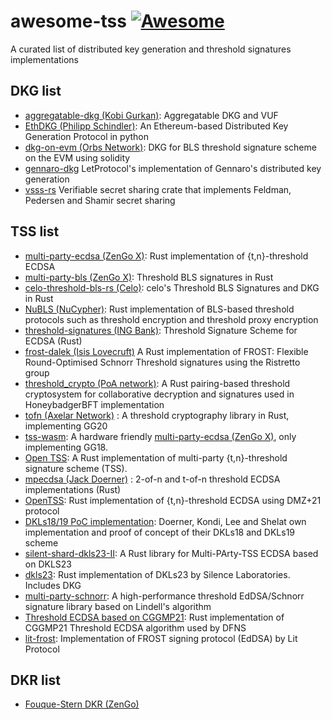 # awesome-tss [![Awesome](https://cdn.rawgit.com/sindresorhus/awesome/d7305f38d29fed78fa85652e3a63e154dd8e8829/media/badge.svg)](https://github.com/sindresorhus/awesome)
A curated list of distributed key generation and threshold signatures implementations


## DKG list
* [aggregatable-dkg (Kobi Gurkan)](https://github.com/kobigurk/aggregatable-dkg): Aggregatable DKG and VUF
* [EthDKG (Philipp Schindler)](https://github.com/PhilippSchindler/EthDKG): An Ethereum-based Distributed Key Generation Protocol in python
* [dkg-on-evm (Orbs Network)](https://github.com/orbs-network/dkg-on-evm): DKG for BLS threshold signature scheme on the EVM using solidity
* [gennaro-dkg](https://github.com/mikelodder7/gennaro-dkg) LetProtocol's implementation of Gennaro's distributed key generation
* [vsss-rs](https://github.com/mikelodder7/vsss-rs) Verifiable secret sharing crate that implements Feldman, Pedersen and Shamir secret sharing

## TSS list
* [multi-party-ecdsa (ZenGo X)](https://github.com/ZenGo-X/multi-party-ecdsa): Rust implementation of {t,n}-threshold ECDSA 
* [multi-party-bls (ZenGo X)](https://github.com/ZenGo-X/multi-party-bls): Threshold BLS signatures in Rust
* [celo-threshold-bls-rs (Celo)](https://github.com/celo-org/celo-threshold-bls-rs): celo's Threshold BLS Signatures and DKG in Rust
* [NuBLS (NuCypher)](https://github.com/nucypher/NuBLS): Rust implementation of BLS-based threshold protocols such as threshold encryption and threshold proxy encryption
* [threshold-signatures (ING Bank)](https://github.com/ing-bank/threshold-signatures): Threshold Signature Scheme for ECDSA (Rust)
* [frost-dalek (Isis Lovecruft)](https://github.com/isislovecruft/frost-dalek) A Rust implementation of FROST: Flexible Round-Optimised Schnorr Threshold signatures using the Ristretto group
* [threshold_crypto (PoA network)](https://github.com/poanetwork/threshold_crypto): A Rust pairing-based threshold cryptosystem for collaborative decryption and signatures used in HoneybadgerBFT implementation
* [tofn (Axelar Network)](https://github.com/axelarnetwork/tofn) : A threshold cryptography library in Rust, implementing GG20
* [tss-wasm](https://github.com/0xEigenLabs/tss-wasm): A hardware friendly [multi-party-ecdsa (ZenGo X)](https://github.com/ZenGo-X/multi-party-ecdsa), only implementing GG18.
* [Open TSS](https://github.com/LatticeX-Foundation/opentss): A Rust implementation of multi-party {t,n}-threshold signature scheme (TSS).
* [mpecdsa (Jack Doerner)](https://gitlab.com/neucrypt/mpecdsa) : 2-of-n and t-of-n threshold ECDSA implementations (Rust)
* [OpenTSS](https://github.com/LatticeX-Foundation/opentss): Rust implementation of {t,n}-threshold ECDSA using DMZ+21 protocol
* [DKLs18/19 PoC implementation](https://gitlab.com/neucrypt/mpecdsa): Doerner, Kondi, Lee and Shelat own implementation and proof of concept of their DKLs18 and DKLs19 scheme
* [silent-shard-dkls23-II](https://github.com/silence-laboratories/silent-shard-dkls23-ll): A Rust library for Multi-PArty-TSS ECDSA based on DKLS23
* [dkls23](https://github.com/silence-laboratories/dkls23): Rust implementation of DKLs23 by Silence Laboratories. Includes DKG
* [multi-party-schnorr](https://github.com/silence-laboratories/multi-party-schnorr): A high-performance threshold EdDSA/Schnorr signature library based on Lindell's algorithm
* [Threshold ECDSA based on CGGMP21](https://github.com/LFDT-Lockness/cggmp21): Rust implementation of CGGMP21 Threshold ECDSA algorithm used by DFNS
* [lit-frost](https://github.com/LIT-Protocol/lit-frost): Implementation of FROST signing protocol (EdDSA) by Lit Protocol

## DKR list
* [Fouque-Stern DKR (ZenGo)](https://github.com/ZenGo-X/fs-dkr)



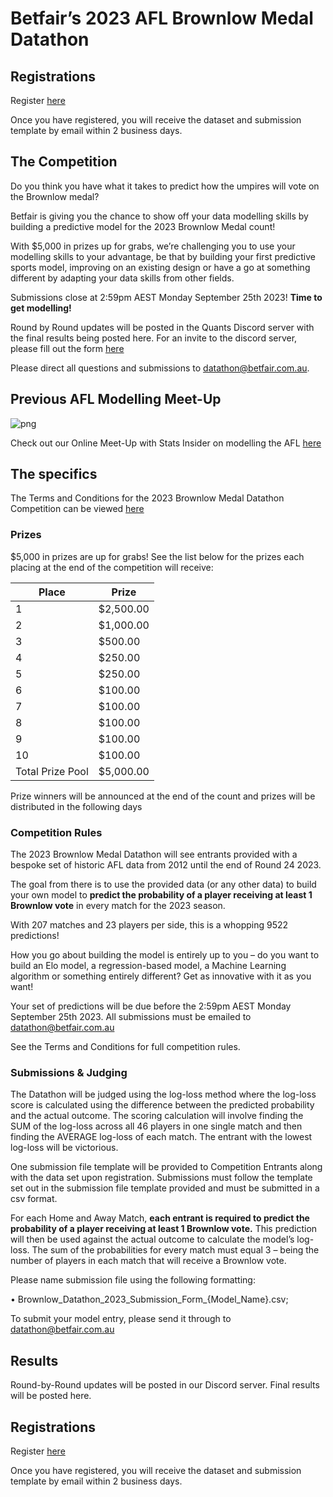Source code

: # Betfair’s 2023 AFL Brownlow Medal Datathon

## Registrations

Register [here](https://forms.office.com/r/padSktAhB5)

Once you have registered, you will receive the dataset and submission template by email within 2 business days.

## The Competition

Do you think you have what it takes to predict how the umpires will vote on the Brownlow medal?

Betfair is giving you the chance to show off your data modelling skills by building a predictive model for the 2023 Brownlow Medal count!

With $5,000 in prizes up for grabs, we’re challenging you to use your modelling skills to your advantage, be that by building your first predictive sports model, improving on an existing design or have a go at something different by adapting your data skills from other fields.

Submissions close at 2:59pm AEST Monday September 25th 2023!
**Time to get modelling!**

Round by Round updates will be posted in the Quants Discord server with the final results being posted here. 
For an invite to the discord server, please fill out the form [here](https://forms.office.com/r/ZG9ea1xQj1 )

Please direct all questions and submissions to [datathon@betfair.com.au](mailto:datathon@betfair.com.au).

## Previous AFL Modelling Meet-Up
![png](../img/AFL-Meet-Up.png)

Check out our Online Meet-Up with Stats Insider on modelling the AFL [here](https://www.youtube.com/watch?v=8Zq87d1AVyI&list=PLvw8KRdyfOY19ys_5lpSpcbjpy_PBoZEZ&index=21)
## The specifics

The Terms and Conditions for the 2023 Brownlow Medal Datathon Competition can be viewed [here](../assets/Brownlow_2023_TCs.pdf)

### Prizes

$5,000 in prizes are up for grabs!
See the list below for the prizes each placing at the end of the competition will receive:

| Place | Prize |
| --- | --- |
| 1 | $2,500.00 |
| 2 | $1,000.00 |
| 3 | $500.00 |
| 4 | $250.00 |
| 5 | $250.00 |
| 6 | $100.00 |
| 7 | $100.00 |
| 8 | $100.00 | 
| 9 | $100.00 | 
| 10 | $100.00 |
| Total Prize Pool | $5,000.00 | 

Prize winners will be announced at the end of the count and prizes will be distributed in the following days

### Competition Rules

The 2023 Brownlow Medal Datathon will see entrants provided with a bespoke set of historic AFL data from 2012 until the end of Round 24 2023.

The goal from there is to use the provided data (or any other data) to build your own model to **predict the probability of a player receiving at least 1 Brownlow vote** in every match for the 2023 season.

With 207 matches and 23 players per side, this is a whopping 9522 predictions!

How you go about building the model is entirely up to you – do you want to build an Elo model, a regression-based model, a Machine Learning algorithm or something entirely different? Get as innovative with it as you want!

Your set of predictions will be due before the 2:59pm AEST Monday September 25th 2023. All submissions must be emailed to [datathon@betfair.com.au](mailto:datathon@betfair.com.au)

See the Terms and Conditions for full competition rules. 

### Submissions & Judging

The Datathon will be judged using the log-loss method where the log-loss score is calculated using the difference between the predicted probability and the actual outcome. The scoring calculation will involve finding the SUM of the log-loss across all 46 players in one single match and then finding the AVERAGE log-loss of each match. The entrant with the lowest log-loss will be victorious.

One submission file template will be provided to Competition Entrants along with the data set upon registration. Submissions must follow the template set out in the submission file template provided and must be submitted in a csv format.

For each Home and Away Match, **each entrant is required to predict the probability of a player receiving at least 1 Brownlow vote.** This prediction will then be used against the actual outcome to calculate the model’s log-loss. The sum of the probabilities for every match must equal 3 – being the number of players in each match that will receive a Brownlow vote.

Please name submission file using the following formatting:

• Brownlow_Datathon_2023_Submission_Form_{Model_Name}.csv;

To submit your model entry, please send it through to [datathon@betfair.com.au](mailto:datathon@betfair.com.au)

## Results

Round-by-Round updates will be posted in our Discord server. Final results will be posted here.

## Registrations
 
Register [here](https://forms.office.com/r/padSktAhB5)

Once you have registered, you will receive the dataset and submission template by email within 2 business days.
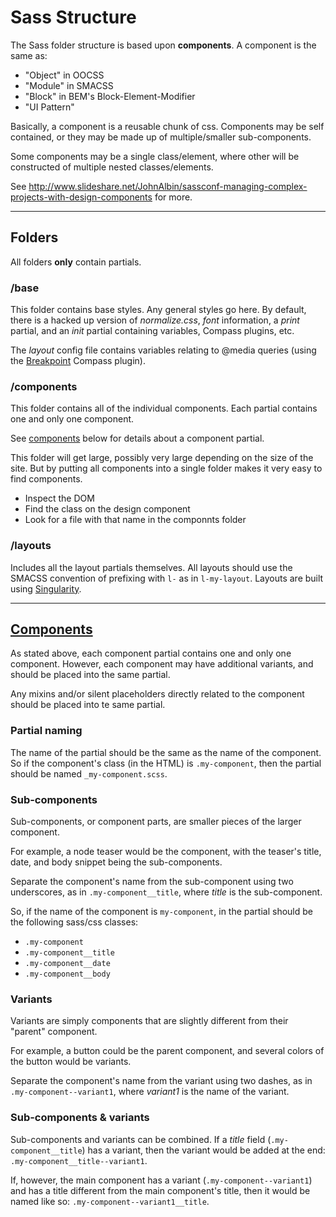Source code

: # Sass Structure

The Sass folder structure is based upon **components**. A component is the same as:

* "Object" in OOCSS
* "Module" in SMACSS
* "Block" in BEM's Block-Element-Modifier
* "UI Pattern"

Basically, a component is a reusable chunk of css. Components may be self contained, or they may be made up of multiple/smaller sub-components.

Some components may be a single class/element, where other will be constructed of multiple nested classes/elements.

See <http://www.slideshare.net/JohnAlbin/sassconf-managing-complex-projects-with-design-components> for more.

--------------------

## Folders

All folders **only** contain partials.

### /base

This folder contains base styles. Any general styles go here. By default, there is a hacked up version of _normalize.css_, _font_ information, a _print_ partial, and an _init_ partial containing variables, Compass plugins, etc.

The _layout_ config file contains variables relating to @media queries (using the [Breakpoint](http://breakpoint-sass.com/) Compass plugin).

### /components

This folder contains all of the individual components. Each partial contains one and only one component.

See [components](#components) below for details about a component partial.

This folder will get large, possibly very large depending on the size of the site. But by putting all components into a single folder makes it very easy to find components.

* Inspect the DOM
* Find the class on the design component
* Look for a file with that name in the componnts folder

### /layouts

Includes all the layout partials themselves. All layouts should use the SMACSS convention of prefixing with `l-` as in `l-my-layout`. Layouts are built using [Singularity](https://github.com/Team-Sass/Singularity).

--------------------

## [Components](id:components)

As stated above, each component partial contains one and only one component. However, each component may have additional variants, and should be placed into the same partial.

Any mixins and/or silent placeholders directly related to the component should be placed into te same partial.

### Partial naming

The name of the partial should be the same as the name of the component. So if the component's class (in the HTML) is `.my-component`, then the partial should be named `_my-component.scss`.

### Sub-components

Sub-components, or component parts, are smaller pieces of the larger component.

For example, a node teaser would be the component, with the teaser's title, date, and body snippet being the sub-components.

Separate the component's name from the sub-component using two underscores, as in `.my-component__title`, where _title_ is the sub-component.

So, if the name of the component is `my-component`, in the partial should be the following sass/css classes:

* `.my-component`
* `.my-component__title`
* `.my-component__date`
* `.my-component__body`

### Variants

Variants are simply components that are slightly different from their "parent" component.

For example, a button could be the parent component, and several colors of the button would be variants.

Separate the component's name from the variant using two dashes, as in `.my-component--variant1`, where _variant1_ is the name of the variant.

### Sub-components & variants

Sub-components and variants can be combined. If a _title_ field (`.my-component__title`) has a variant, then the variant would be added at the end: `.my-component__title--variant1`.

If, however, the main component has a variant (`.my-component--variant1`) and has a title different from the main component's title, then it would be named like so: `.my-component--variant1__title`.
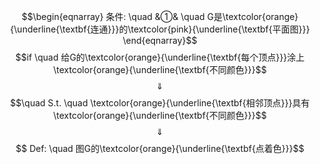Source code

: $$\begin{eqnarray}
条件: \quad
&①& \quad G是\textcolor{orange}{\underline{\textbf{连通}}}的\textcolor{pink}{\underline{\textbf{平面图}}} 
\end{eqnarray}$$
$$if \quad 给G的\textcolor{orange}{\underline{\textbf{每个顶点}}}涂上\textcolor{orange}{\underline{\textbf{不同颜色}}}$$
$$\quad \Downarrow \quad $$
$$\quad S.t. \quad \textcolor{orange}{\underline{\textbf{相邻顶点}}}具有\textcolor{orange}{\underline{\textbf{不同颜色}}}$$
$$\quad \Downarrow \quad $$
$$ Def: \quad 图G的\textcolor{orange}{\underline{\textbf{点着色}}}$$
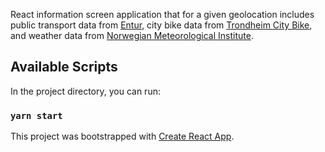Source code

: React information screen application that for a given geolocation includes public transport data from [Entur](https://github.com/entur), city bike data from [Trondheim City Bike](https://trondheimbysykkel.no/apne-data), and weather data from [Norwegian Meteorological Institute](https://github.com/metno).

## Available Scripts

In the project directory, you can run:

### `yarn start`

This project was bootstrapped with [Create React App](https://github.com/facebook/create-react-app).
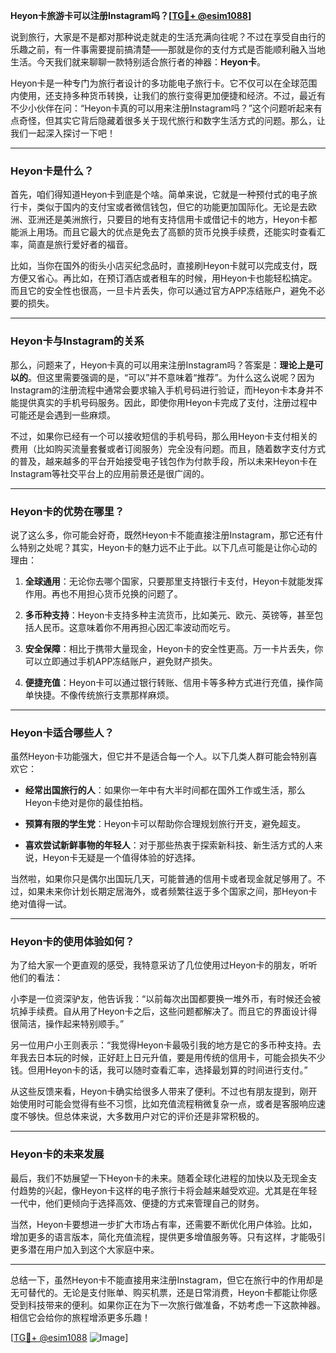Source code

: **Heyon卡旅游卡可以注册Instagram吗？[[TG💪+ @esim1088](https://t.me/s/esim1088)]**

说到旅行，大家是不是都对那种说走就走的生活充满向往呢？不过在享受自由行的乐趣之前，有一件事需要提前搞清楚——那就是你的支付方式是否能顺利融入当地生活。今天我们就来聊聊一款特别适合旅行者的神器：**Heyon卡**。

Heyon卡是一种专门为旅行者设计的多功能电子旅行卡。它不仅可以在全球范围内使用，还支持多种货币转换，让我们的旅行变得更加便捷和经济。不过，最近有不少小伙伴在问：“Heyon卡真的可以用来注册Instagram吗？”这个问题听起来有点奇怪，但其实它背后隐藏着很多关于现代旅行和数字生活方式的问题。那么，让我们一起深入探讨一下吧！

---

### Heyon卡是什么？

首先，咱们得知道Heyon卡到底是个啥。简单来说，它就是一种预付式的电子旅行卡，类似于国内的支付宝或者微信钱包，但它的功能更加国际化。无论是去欧洲、亚洲还是美洲旅行，只要目的地有支持信用卡或借记卡的地方，Heyon卡都能派上用场。而且它最大的优点是免去了高额的货币兑换手续费，还能实时查看汇率，简直是旅行爱好者的福音。

比如，当你在国外的街头小店买纪念品时，直接刷Heyon卡就可以完成支付，既方便又省心。再比如，在预订酒店或者租车的时候，用Heyon卡也能轻松搞定。而且它的安全性也很高，一旦卡片丢失，你可以通过官方APP冻结账户，避免不必要的损失。

---

### Heyon卡与Instagram的关系

那么，问题来了，Heyon卡真的可以用来注册Instagram吗？答案是：**理论上是可以的**。但这里需要强调的是，“可以”并不意味着“推荐”。为什么这么说呢？因为Instagram的注册流程中通常会要求输入手机号码进行验证，而Heyon卡本身并不能提供真实的手机号码服务。因此，即使你用Heyon卡完成了支付，注册过程中可能还是会遇到一些麻烦。

不过，如果你已经有一个可以接收短信的手机号码，那么用Heyon卡支付相关的费用（比如购买流量套餐或者订阅服务）完全没有问题。而且，随着数字支付方式的普及，越来越多的平台开始接受电子钱包作为付款手段，所以未来Heyon卡在Instagram等社交平台上的应用前景还是很广阔的。

---

### Heyon卡的优势在哪里？

说了这么多，你可能会好奇，既然Heyon卡不能直接注册Instagram，那它还有什么特别之处呢？其实，Heyon卡的魅力远不止于此。以下几点可能是让你心动的理由：

1. **全球通用**：无论你去哪个国家，只要那里支持银行卡支付，Heyon卡就能发挥作用。再也不用担心货币兑换的问题了。
   
2. **多币种支持**：Heyon卡支持多种主流货币，比如美元、欧元、英镑等，甚至包括人民币。这意味着你不用再担心因汇率波动而吃亏。

3. **安全保障**：相比于携带大量现金，Heyon卡的安全性更高。万一卡片丢失，你可以立即通过手机APP冻结账户，避免财产损失。

4. **便捷充值**：Heyon卡可以通过银行转账、信用卡等多种方式进行充值，操作简单快捷。不像传统旅行支票那样麻烦。

---

### Heyon卡适合哪些人？

虽然Heyon卡功能强大，但它并不是适合每一个人。以下几类人群可能会特别喜欢它：

- **经常出国旅行的人**：如果你一年中有大半时间都在国外工作或生活，那么Heyon卡绝对是你的最佳拍档。
  
- **预算有限的学生党**：Heyon卡可以帮助你合理规划旅行开支，避免超支。

- **喜欢尝试新鲜事物的年轻人**：对于那些热衷于探索新科技、新生活方式的人来说，Heyon卡无疑是一个值得体验的好选择。

当然啦，如果你只是偶尔出国玩几天，可能普通的信用卡或者现金就足够用了。不过，如果未来你计划长期定居海外，或者频繁往返于多个国家之间，那Heyon卡绝对值得一试。

---

### Heyon卡的使用体验如何？

为了给大家一个更直观的感受，我特意采访了几位使用过Heyon卡的朋友，听听他们的看法：

小李是一位资深驴友，他告诉我：“以前每次出国都要换一堆外币，有时候还会被坑掉手续费。自从用了Heyon卡之后，这些问题都解决了。而且它的界面设计得很简洁，操作起来特别顺手。”

另一位用户小王则表示：“我觉得Heyon卡最吸引我的地方是它的多币种支持。去年我去日本玩的时候，正好赶上日元升值，要是用传统的信用卡，可能会损失不少钱。但用Heyon卡的话，我可以随时查看汇率，选择最划算的时间进行支付。”

从这些反馈来看，Heyon卡确实给很多人带来了便利。不过也有朋友提到，刚开始使用时可能会觉得有些不习惯，比如充值流程稍微复杂一点，或者是客服响应速度不够快。但总体来说，大多数用户对它的评价还是非常积极的。

---

### Heyon卡的未来发展

最后，我们不妨展望一下Heyon卡的未来。随着全球化进程的加快以及无现金支付趋势的兴起，像Heyon卡这样的电子旅行卡将会越来越受欢迎。尤其是在年轻一代中，他们更倾向于选择高效、便捷的方式来管理自己的财务。

当然，Heyon卡要想进一步扩大市场占有率，还需要不断优化用户体验。比如，增加更多的语言版本，简化充值流程，提供更多增值服务等。只有这样，才能吸引更多潜在用户加入到这个大家庭中来。

---

总结一下，虽然Heyon卡不能直接用来注册Instagram，但它在旅行中的作用却是无可替代的。无论是支付账单、购买机票，还是日常消费，Heyon卡都能让你感受到科技带来的便利。如果你正在为下一次旅行做准备，不妨考虑一下这款神器。相信它会给你的旅程增添更多乐趣！

[[TG💪+ @esim1088](https://t.me/s/esim1088) ![Image](https://i.postimg.cc/4NQfJmqS/Snipaste-2025-05-13-00-14-12.png)]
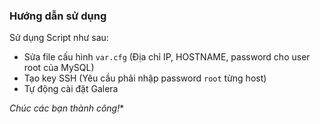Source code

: ### Hướng dẫn sử dụng

Sử dụng Script như sau:

- Sửa file cấu hình `var.cfg` (Địa chỉ IP, HOSTNAME, password cho user root của MySQL)
- Tạo key SSH (Yêu cầu phải nhập password `root` từng host)
- Tự động cài đặt Galera

*Chúc các bạn thành công!**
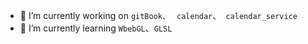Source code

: - 🔭 I’m currently working on `gitBook、` ` calendar`、` calendar_service`
- 🌱 I’m currently learning `WbebGL`、`GLSL`


<!--
**linyuan1105/linyuan1105** is a ✨ _special_ ✨ repository because its `README.md` (this file) appears on your GitHub profile.

Here are some ideas to get you started:

- 🔭 I’m currently working on ...
- 🌱 I’m currently learning ...
- 👯 I’m looking to collaborate on ...
- 🤔 I’m looking for help with ...
- 💬 Ask me about ...
- 📫 How to reach me: ...
- 😄 Pronouns: ...
- ⚡ Fun fact: ...
-->
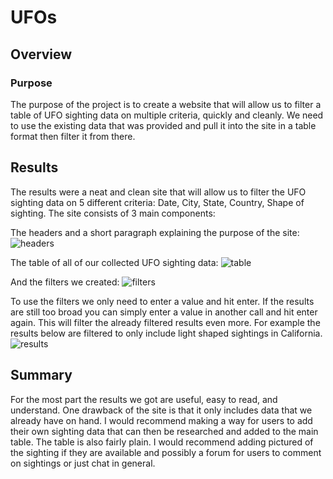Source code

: # UFOs

## Overview
### Purpose

The purpose of the project is to create a website that will allow us to filter a table of UFO sighting data on multiple criteria, quickly and cleanly. We need to use the existing data that was provided and pull it into the site in a table format then filter it from there.

## Results

The results were a neat and clean site that will allow us to filter the UFO sighting data on 5 different criteria: Date, City, State, Country, Shape of sighting. The site consists of 3 main components:

The headers and a short paragraph explaining the purpose of the site:
![headers]()

The table of all of our collected UFO sighting data:
![table]()

And the filters we created:
![filters]()

To use the filters we only need to enter a value and hit enter. If the results are still too broad you can simply enter a value in another call and hit enter again. This will filter the already filtered results even more. For example the results below are filtered to only include light shaped sightings in California.
![results]()

## Summary

For the most part the results we got are useful, easy to read, and understand. One drawback of the site is that it only includes data that we already have on hand. I would recommend making a way for users to add their own sighting data that can then be researched and added to the main table. The table is also fairly plain. I would recommend adding pictured of the sighting if they are available and possibly a forum for users to comment on sightings or just chat in general. 
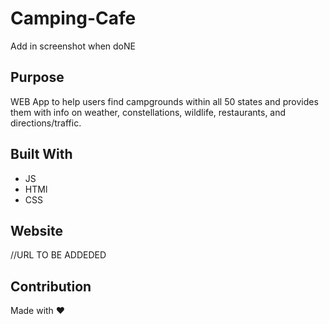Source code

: # Camping-Cafe

Add in screenshot when doNE


## Purpose
 WEB App to help users find campgrounds within all 50 states and provides them with info on weather, constellations, wildlife, restaurants, and directions/traffic.
 
 
## Built With
* JS
* HTMl
* CSS

## Website
//URL TO BE ADDEDED


## Contribution
Made with ❤️ 

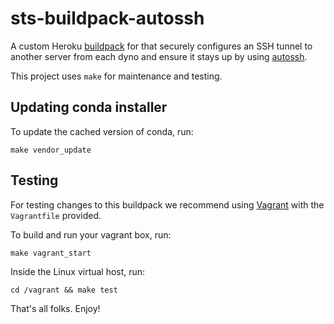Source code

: # sts-buildpack-autossh

A custom Heroku [buildpack](https://devcenter.heroku.com/articles/buildpacks) for that securely configures an SSH
tunnel to another server from each dyno and ensure it stays up by using [autossh](http://www.harding.motd.ca/autossh/).

This project uses `make` for maintenance and testing.

## Updating conda installer

To update the cached version of conda, run:

`make vendor_update`

## Testing

For testing changes to this buildpack we recommend using [Vagrant](https://www.vagrantup.com/) with the `Vagrantfile` provided.

To build and run your vagrant box, run:

`make vagrant_start`

Inside the Linux virtual host, run:

`cd /vagrant && make test`

That's all folks. Enjoy!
- - - - -
Work to complete: Take the lines of the material above from the first through the one containing "## DKG list", both included, and print them exactly without the pictures.

Problem solution:
 # awesome-tss [![Awesome](https://cdn.rawgit.com/sindresorhus/awesome/d7305f38d29fed78fa85652e3a63e154dd8e8829/media/badge.svg)](https://github.com/sindresorhus/awesome)
A curated list of distributed key generation and threshold signatures implementations


## DKG list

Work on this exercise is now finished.